» **EXERCISE INSTRUCTIONS**
Determine how many lines in the entries below contain "Lodash", and output that number alone.
*** Opening LISTED ENTRIES ***
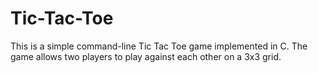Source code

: # Tic-Tac-Toe
This is a simple command-line Tic Tac Toe game implemented in C. The game allows two players to play against each other on a 3x3 grid.
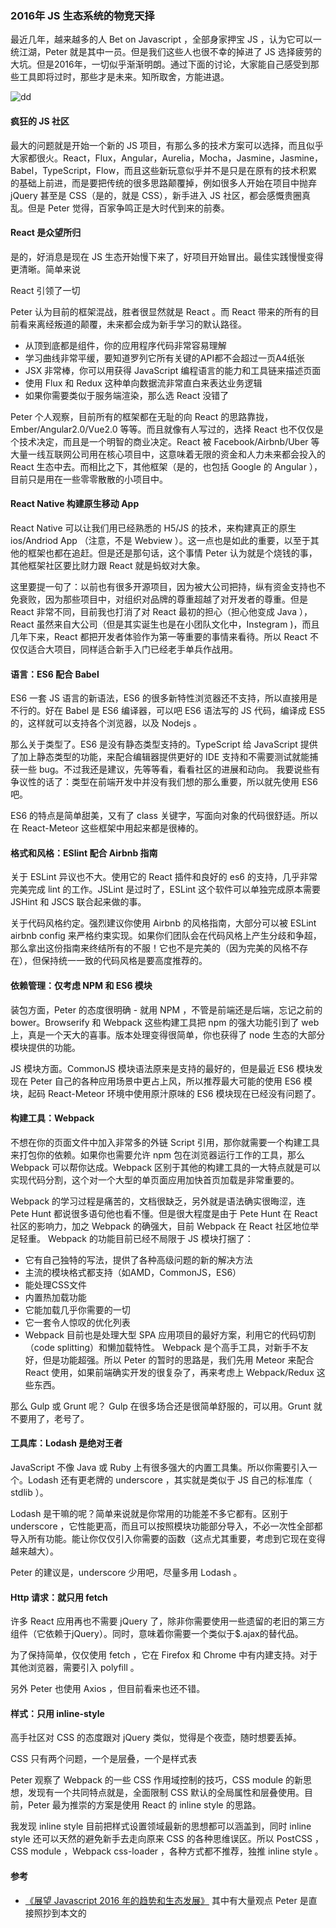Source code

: ### 2016年 JS 生态系统的物竞天择

最近几年，越来越多的人 Bet on Javascript ，全部身家押宝 JS ，认为它可以一统江湖，Peter 就是其中一员。但是我们这些人也很不幸的掉进了 JS 选择疲劳的大坑。但是2016年，一切似乎渐渐明朗。通过下面的讨论，大家能自己感受到那些工具即将过时，那些才是未来。知所取舍，方能进退。

![dd](http://o6zn1jujz.bkt.clouddn.com/pic19-1-new-way.png)

#### 疯狂的 JS 社区

最大的问题就是开始一个新的 JS 项目，有那么多的技术方案可以选择，而且似乎大家都很火。React，Flux，Angular，Aurelia，Mocha，Jasmine，Jasmine，Babel，TypeScript，Flow，而且这些新玩意似乎并不是只是在原有的技术积累的基础上前进，而是要把传统的很多思路颠覆掉，例如很多人开始在项目中抛弃 jQuery 甚至是 CSS（是的，就是 CSS），新手进入 JS 社区，都会感慨贵圈真乱。但是 Peter 觉得，百家争鸣正是大时代到来的前奏。

#### React 是众望所归

是的，好消息是现在 JS 生态开始慢下来了，好项目开始冒出。最佳实践慢慢变得更清晰。简单来说

React 引领了一切

Peter 认为目前的框架混战，胜者很显然就是 React 。而 React 带来的所有的目前看来离经叛道的颠覆，未来都会成为新手学习的默认路径。

* 从顶到底都是组件，你的应用程序代码非常容易理解
* 学习曲线非常平缓，要知道罗列它所有关键的API都不会超过一页A4纸张
* JSX 非常棒，你可以用获得 JavaScript 编程语言的能力和工具链来描述页面
* 使用 Flux 和 Redux 这种单向数据流非常直白来表达业务逻辑
* 如果你需要类似于服务端渲染，那么选 React 没错了

Peter 个人观察，目前所有的框架都在无耻的向 React 的思路靠拢，Ember/Angular2.0/Vue2.0 等等。而且就像有人写过的，选择 React 也不仅仅是个技术决定，而且是一个明智的商业决定。React 被 Facebook/Airbnb/Uber 等大量一线互联网公司用在核心项目中，这意味着无限的资金和人力未来都会投入的 React 生态中去。而相比之下，其他框架（是的，也包括 Google 的 Angular ），目前只是用在一些零零散散的小项目中。

#### React Native 构建原生移动 App

React Native 可以让我们用已经熟悉的 H5/JS 的技术，来构建真正的原生 ios/Andriod App （注意，不是 Webview ）。这一点也是如此的重要，以至于其他的框架也都在追赶。但是还是那句话，这个事情 Peter 认为就是个烧钱的事，其他框架社区要比财力跟 React 就是蚂蚁对大象。

这里要提一句了：以前也有很多开源项目，因为被大公司把持，纵有资金支持也不免衰败，因为那些项目中，对组织对品牌的尊重超越了对开发者的尊重。但是 React 非常不同，目前我也打消了对 React 最初的担心（担心他变成 Java ），React 虽然来自大公司（但是其实诞生也是在小团队文化中，Instegram )，而且几年下来，React 都把开发者体验作为第一等重要的事情来看待。所以 React 不仅仅适合大项目，同样适合新手入门已经老手单兵作战用。

#### 语言：ES6 配合 Babel

ES6 一套 JS 语言的新语法，ES6 的很多新特性浏览器还不支持，所以直接用是不行的。好在 Babel 是 ES6 编译器，可以吧 ES6 语法写的 JS 代码，编译成 ES5 的，这样就可以支持各个浏览器，以及 Nodejs 。

那么关于类型了。ES6 是没有静态类型支持的。TypeScript 给 JavaScript 提供了加上静态类型的功能，来配合编辑器提供更好的 IDE 支持和不需要测试就能捕获一些 bug。不过我还是建议，先等等看，看看社区的进展和动向。 我要说些有争议性的话了：类型在前端开发中并没有我们想的那么重要，所以就先使用 ES6 吧。

ES6 的特点是简单甜美，又有了 class 关键字，写面向对象的代码很舒适。所以在 React-Meteor 这些框架中用起来都是很棒的。

#### 格式和风格：ESlint 配合 Airbnb 指南

关于 ESLint 异议也不大。使用它的 React 插件和良好的 es6 的支持，几乎非常完美完成 lint 的工作。JSLint 是过时了，ESLint 这个软件可以单独完成原本需要 JSHint 和 JSCS 联合起来做的事。

关于代码风格约定。强烈建议你使用 Airbnb 的风格指南，大部分可以被 ESLint airbnb config 来严格约束实现。如果你们团队会在代码风格上产生分歧和争超，那么拿出这份指南来终结所有的不服！它也不是完美的（因为完美的风格不存在），但保持统一一致的代码风格是要高度推荐的。

#### 依赖管理：仅考虑 NPM 和 ES6 模块

装包方面，Peter 的态度很明确 - 就用 NPM ，不管是前端还是后端，忘记之前的 bower。Browserify 和 Webpack 这些构建工具把 npm 的强大功能引到了 web 上，真是一个天大的喜事。版本处理变得很简单，你也获得了 node 生态的大部分模块提供的功能。

JS 模块方面。CommonJS 模块语法原来是支持的最好的，但是最近 ES6 模块发现在 Peter 自己的各种应用场景中更占上风，所以推荐最大可能的使用 ES6 模块，起码 React-Meteor 环境中使用原汁原味的 ES6 模块现在已经没有问题了。

#### 构建工具：Webpack

不想在你的页面文件中加入非常多的外链 Script 引用，那你就需要一个构建工具来打包你的依赖。如果你也需要允许 npm 包在浏览器运行工作的工具，那么 Webpack 可以帮你达成。Webpack 区别于其他的构建工具的一大特点就是可以实现代码分割，这个对一个大型的单页面应用加快首页加载是非常重要的。

Webpack 的学习过程是痛苦的，文档很缺乏，另外就是语法确实很晦涩，连 Pete Hunt 都说很多语句他也看不懂。但是很大程度是由于 Pete Hunt 在 React 社区的影响力，加之 Webpack 的确强大，目前 Webpack 在 React 社区地位举足轻重。 Webpack 的功能目前已经不局限于 JS 模块打捆了：

* 它有自己独特的写法，提供了各种高级问题的新的解决方法
* 主流的模块格式都支持（如AMD，CommonJS，ES6）
* 能处理CSS文件
* 内置热加载功能
* 它能加载几乎你需要的一切
* 它一套令人惊叹的优化列表
* Webpack 目前也是处理大型 SPA 应用项目的最好方案，利用它的代码切割（code splitting）和懒加载特性。
Webpack 是个高手工具，对新手不友好，但是功能超强。所以 Peter 的暂时的思路是，我们先用 Meteor 来配合 React 使用，如果前端确实开发的很复杂了，再来考虑上 Webpack/Redux 这些东西。

那么 Gulp 或 Grunt 呢？ Gulp 在很多场合还是很简单舒服的，可以用。Grunt 就不要用了，老号了。

#### 工具库：Lodash 是绝对王者

JavaScript 不像 Java 或 Ruby 上有很多强大的内置工具集。所以你需要引入一个。Lodash 还有更老牌的 underscore ，其实就是类似于 JS 自己的标准库（ stdlib ）。

Lodash 是干嘛的呢？简单来说就是你常用的功能差不多它都有。区别于 underscore ，它性能更高，而且可以按照模块功能部分导入，不必一次性全部都导入所有功能。能让你仅仅引入你需要的函数（这点尤其重要，考虑到它现在变得越来越大）。

Peter 的建议是，underscore 少用吧，尽量多用 Lodash 。

#### Http 请求：就只用 fetch

许多 React 应用再也不需要 jQuery 了，除非你需要使用一些遗留的老旧的第三方组件（它依赖于jQuery）。同时，意味着你需要一个类似于$.ajax的替代品。

为了保持简单，仅仅使用 fetch ，它在 Firefox 和 Chrome 中有内建支持。对于其他浏览器，需要引入 polyfill 。

另外 Peter 也使用 Axios ，但目前看来也还不错。

#### 样式：只用 inline-style

高手社区对 CSS 的态度跟对 jQuery 类似，觉得是个夜壶，随时想要丢掉。

CSS 只有两个问题，一个是层叠，一个是样式表

Peter 观察了 Webpack 的一些 CSS 作用域控制的技巧，CSS module 的新思想，发现有一个共同特点就是，全面限制 CSS 默认的全局属性和层叠使用。目前，Peter 最为推崇的方案是使用 React 的 inline style 的思路。

我发现 inline style 目前把样式设置领域最新的思想都可以涵盖到，同时 inline style 还可以天然的避免新手去走向原来 CSS 的各种思维误区。所以 PostCSS ，CSS module ，Webpack css-loader ，各种方式都不推荐，独推 inline style 。

#### 参考

* [《展望 Javascript 2016 年的趋势和生态发展》](http://www.tuicool.com/articles/2Yr2Ur) 其中有大量观点 Peter 是直接照抄到本文的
*** Closing LISTED ENTRIES ***
» **OUTPUT OF THE EXERCISE**
4